Why 2018 Is Not Likely To Be A Good Year For Facebook

Facebook the social-media giant, is facing a reckoning in 2018 as regulators close in on several fronts.

It is projected to boost sales by 46 percent and double net income. However, financial performance, it will be a terrible year.


2018 not good for facebook

Facebook, to outsiders and regulators, looks like a dangerous provider of instant gratification in a space suddenly vital to the health of society. The UK Committee on Standards in Public Life pointed out in a new report that it is also making abuse and aggression too easy. The panel urged the prime minister to back legislation to “shift the balance of liability for illegal content to the social media companies.”

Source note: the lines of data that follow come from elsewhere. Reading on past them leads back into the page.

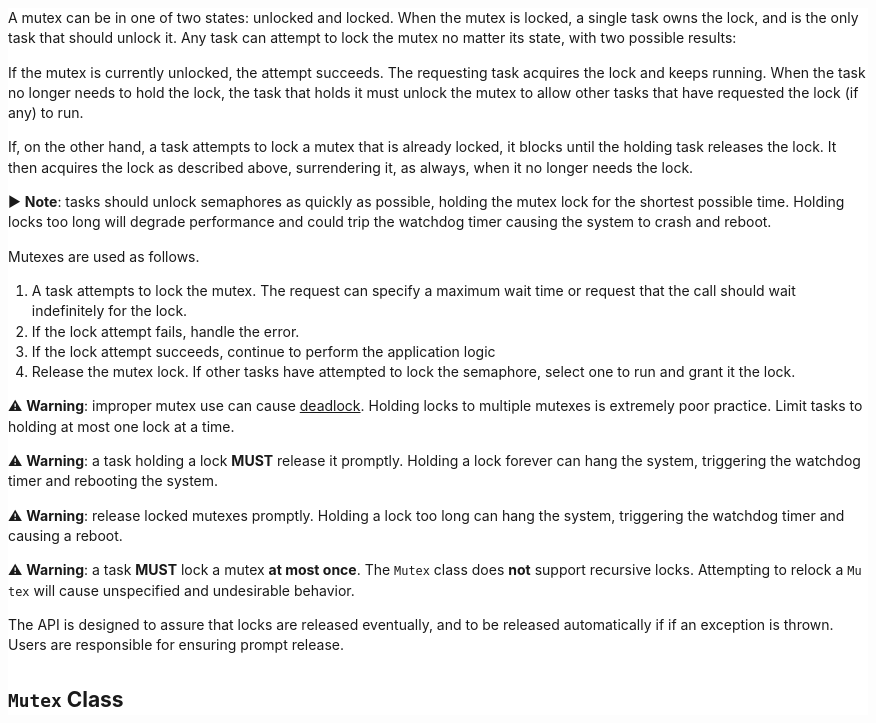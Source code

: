 A mutex can be in one of two states: unlocked and locked. When the
mutex is locked, a single task owns the lock, and is the only task
that should unlock it. Any task can
attempt to lock the mutex no matter its state, with two possible results:

If the mutex is currently unlocked, the attempt succeeds. The requesting
task acquires the lock and keeps running. When the task no longer needs to
hold the lock, the task that holds it must unlock the mutex to allow
other tasks that have requested the lock (if any) to run.

If, on the other hand, a task attempts to lock a mutex that is already
locked, it blocks until the holding task releases the lock.
It then acquires the lock as described above, surrendering it,
as always, when it no longer needs the lock.

:arrow_forward: **Note**: tasks should unlock semaphores as quickly as possible,
holding the mutex lock for the shortest possible time. Holding locks too long
will degrade performance and could trip the watchdog timer causing the system to
crash and reboot.

Mutexes are used as follows.

1. A task attempts to lock the mutex. The request can specify a
   maximum wait time or request that the call should wait
   indefinitely for the lock.
2. If the lock attempt fails, handle the error.
3. If the lock attempt succeeds, continue to perform
   the application logic
4. Release the mutex lock. If other tasks have attempted
   to lock the semaphore, select one to run and grant it
   the lock.

:warning: **Warning**: improper mutex use can cause
[deadlock](https://en.wikipedia.org/wiki/Deadlock).
Holding locks to multiple mutexes is extremely poor practice.
Limit tasks to holding at most one lock at a time.

:warning: **Warning**: a task holding a lock **MUST** release it
promptly. Holding a lock forever can hang the system, triggering the
watchdog timer and rebooting the system.

:warning: **Warning**: release locked mutexes promptly. Holding
a lock too long can hang the system, triggering the watchdog timer
and causing a reboot.

:warning: **Warning**: a task **MUST** lock a mutex **at most once**. The `Mutex`
class does **not** support recursive locks. Attempting to relock a
`Mutex` will cause unspecified and undesirable behavior.

The API is designed to assure that locks are released eventually,
and to be released automatically if if an exception is thrown. Users
are responsible for ensuring prompt release.

## `Mutex` Class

Facebook remains the biggest platform, Google and Twitter are facing similar pressure from governments in the US and Europe. Germany enacted a law requiring the social networks to remove hate speech promptly or face fines. The activities of a Russian troll farm during the 2016 election campaign in the US prompted scrutiny of Facebook’s ad selling practices and a  legislative attempt to force some transparency.

Especially in Europe, taxation is another area that regulators, are targeting. Facebook, like Google, books almost all its non-US revenue in Ireland with its low corporate tax rate and pays most of it to a tax haven for the use of intellectual property rights. This practice resulted in a 10.1 percent effective tax rate for Facebook in the third quarter of 2017.

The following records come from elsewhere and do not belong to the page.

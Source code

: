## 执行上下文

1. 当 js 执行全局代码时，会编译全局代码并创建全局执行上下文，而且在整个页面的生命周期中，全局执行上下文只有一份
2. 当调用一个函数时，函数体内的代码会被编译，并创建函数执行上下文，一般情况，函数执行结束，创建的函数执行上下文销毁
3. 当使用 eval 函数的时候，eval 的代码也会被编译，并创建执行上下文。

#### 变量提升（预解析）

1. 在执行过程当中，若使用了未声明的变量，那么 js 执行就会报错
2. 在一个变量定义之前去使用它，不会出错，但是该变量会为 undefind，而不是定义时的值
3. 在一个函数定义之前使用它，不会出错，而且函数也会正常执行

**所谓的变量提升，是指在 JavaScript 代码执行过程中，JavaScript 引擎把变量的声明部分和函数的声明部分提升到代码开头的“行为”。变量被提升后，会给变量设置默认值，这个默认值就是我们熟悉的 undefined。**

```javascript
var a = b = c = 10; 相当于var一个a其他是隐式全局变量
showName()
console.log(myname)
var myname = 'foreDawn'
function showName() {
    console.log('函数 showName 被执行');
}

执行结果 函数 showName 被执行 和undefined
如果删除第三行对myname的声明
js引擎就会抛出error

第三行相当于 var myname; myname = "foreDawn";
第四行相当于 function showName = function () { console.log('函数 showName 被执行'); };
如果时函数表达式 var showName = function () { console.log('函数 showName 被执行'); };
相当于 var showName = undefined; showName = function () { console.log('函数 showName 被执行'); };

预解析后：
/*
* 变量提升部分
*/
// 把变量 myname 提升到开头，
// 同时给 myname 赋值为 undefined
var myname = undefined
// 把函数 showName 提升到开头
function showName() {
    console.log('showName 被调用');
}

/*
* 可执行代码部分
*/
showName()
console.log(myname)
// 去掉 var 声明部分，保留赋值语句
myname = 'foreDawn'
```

Top European economies in 2017, led by France, Germany, Italy and Spain, called for a turnover tax on the tech companies to compensate for their tax avoidance. This move failed to get enough traction on the European Union level, but individual nations are taking action. In Italy, the ruling party backed a plan to withhold 6 percent of any digital advertising purchase in the country.

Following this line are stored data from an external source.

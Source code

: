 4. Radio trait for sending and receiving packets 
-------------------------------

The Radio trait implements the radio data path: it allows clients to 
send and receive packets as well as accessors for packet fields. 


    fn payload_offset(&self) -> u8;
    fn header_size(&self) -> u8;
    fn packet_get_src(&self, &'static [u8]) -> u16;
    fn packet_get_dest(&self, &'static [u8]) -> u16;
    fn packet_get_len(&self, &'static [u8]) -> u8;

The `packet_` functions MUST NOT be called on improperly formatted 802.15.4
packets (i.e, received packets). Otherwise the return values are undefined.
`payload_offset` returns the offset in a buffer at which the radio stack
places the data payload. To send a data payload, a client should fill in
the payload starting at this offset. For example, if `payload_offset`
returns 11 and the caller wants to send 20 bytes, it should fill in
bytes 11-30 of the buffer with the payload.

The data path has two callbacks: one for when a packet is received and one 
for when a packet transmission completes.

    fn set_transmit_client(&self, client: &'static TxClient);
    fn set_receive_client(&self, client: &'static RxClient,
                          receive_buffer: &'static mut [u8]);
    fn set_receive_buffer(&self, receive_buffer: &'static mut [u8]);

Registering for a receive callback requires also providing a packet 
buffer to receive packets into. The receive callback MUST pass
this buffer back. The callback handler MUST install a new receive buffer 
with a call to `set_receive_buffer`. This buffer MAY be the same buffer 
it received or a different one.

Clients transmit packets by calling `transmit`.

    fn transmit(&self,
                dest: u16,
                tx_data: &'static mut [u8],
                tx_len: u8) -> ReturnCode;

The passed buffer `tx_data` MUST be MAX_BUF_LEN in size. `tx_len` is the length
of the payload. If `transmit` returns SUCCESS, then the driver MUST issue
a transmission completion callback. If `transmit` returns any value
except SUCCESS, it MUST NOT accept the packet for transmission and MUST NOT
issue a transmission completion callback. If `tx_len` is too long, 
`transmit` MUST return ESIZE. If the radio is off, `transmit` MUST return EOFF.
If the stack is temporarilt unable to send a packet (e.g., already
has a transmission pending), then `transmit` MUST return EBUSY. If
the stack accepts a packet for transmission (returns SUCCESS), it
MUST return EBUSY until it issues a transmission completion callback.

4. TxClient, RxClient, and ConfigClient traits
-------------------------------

Facebook announced that it would begin booking revenue from large ad sales in the countries they occur. When Facebook and Google tested this approach in the UK, it did not result in a significantly higher tax bill, according to Irish economist Seamus Coffey. Last year, Facebook UK paid $3.5 million in taxes while booking $1.1 billion in revenue.

Facebook still has to pay for the intellectual property rights held far from European shores, likely in the Cayman Islands. Coffey doubts that the new scheme will significantly change Facebook’s overall tax bill. It will instead, create insultingly small revenue streams to more countries.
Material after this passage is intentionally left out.